### [GOAL OF THE EXERCISE]
The expected output is a copy of every line in the records with the string "github".

### [TASK INPUTS]
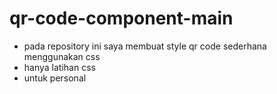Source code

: # qr-code-component-main
- pada repository ini saya membuat style qr code sederhana menggunakan css
- hanya latihan css 
- untuk personal
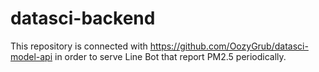 # datasci-backend
This repository is connected with https://github.com/OozyGrub/datasci-model-api in order to serve Line Bot that report PM2.5 periodically.
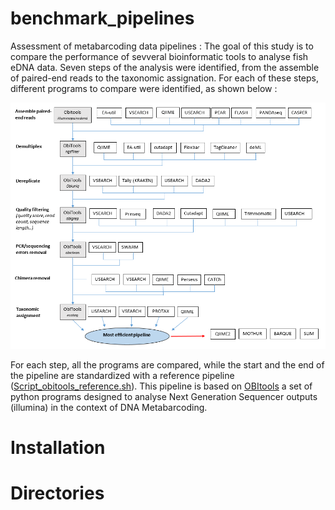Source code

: # benchmark_pipelines

Assessment of metabarcoding data pipelines :
The goal of this study is to compare the performance of sevveral bioinformatic tools to analyse fish eDNA data.
Seven steps of the analysis were identified, from the assemble of paired-end reads to the taxonomic assignation.
For each of these steps, different programs to compare were identified, as shown below :

![pipeline_schema](schema_protocole.png)

For each step, all the programs are compared, while the start and the end of the pipeline are standardized with a reference pipeline ([Script_obitools_reference.sh](Script_obitools_reference.sh)). This pipeline is based on [OBItools](https://git.metabarcoding.org/obitools/obitools/wikis/home) a set of python programs designed to analyse Next Generation Sequencer outputs (illumina) in the context of DNA Metabarcoding.

# Installation

# Directories


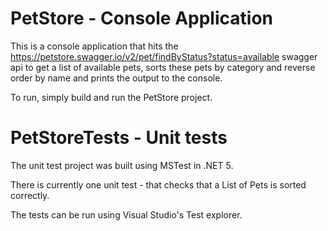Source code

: # PetStore - Console Application
This is a console application that hits the https://petstore.swagger.io/v2/pet/findByStatus?status=available swagger api to get a list of available pets, sorts these pets by category and reverse order by name and prints the output to the console. 

To run, simply build and run the PetStore project. 


# PetStoreTests - Unit tests

The unit test project was built using MSTest in .NET 5. 

There is currently one unit test - that checks that a List of Pets is sorted correctly. 

The tests can be run using Visual Studio's Test explorer. 

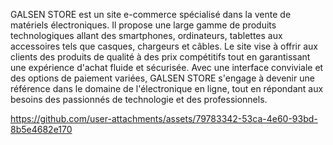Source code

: GALSEN STORE est un site e-commerce spécialisé dans la vente de matériels électroniques. 
Il propose une large gamme de produits technologiques allant des smartphones, ordinateurs, tablettes aux accessoires tels que casques, chargeurs et câbles. 
Le site vise à offrir aux clients des produits de qualité à des prix compétitifs tout en garantissant une expérience d'achat fluide et sécurisée. 
Avec une interface conviviale et des options de paiement variées, GALSEN STORE s'engage à devenir une référence dans le domaine de l'électronique en ligne, 
tout en répondant aux besoins des passionnés de technologie et des professionnels.


https://github.com/user-attachments/assets/79783342-53ca-4e60-93bd-8b5e4682e170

### [RESPONSE BELOW]
This repository is connected with https://github.com/OozyGrub/datasci-model-api in order to serve Line Bot that report PM2.5 periodically.
https://github.com/user-attachments/assets/79783342-53ca-4e60-93bd-8b5e4682e170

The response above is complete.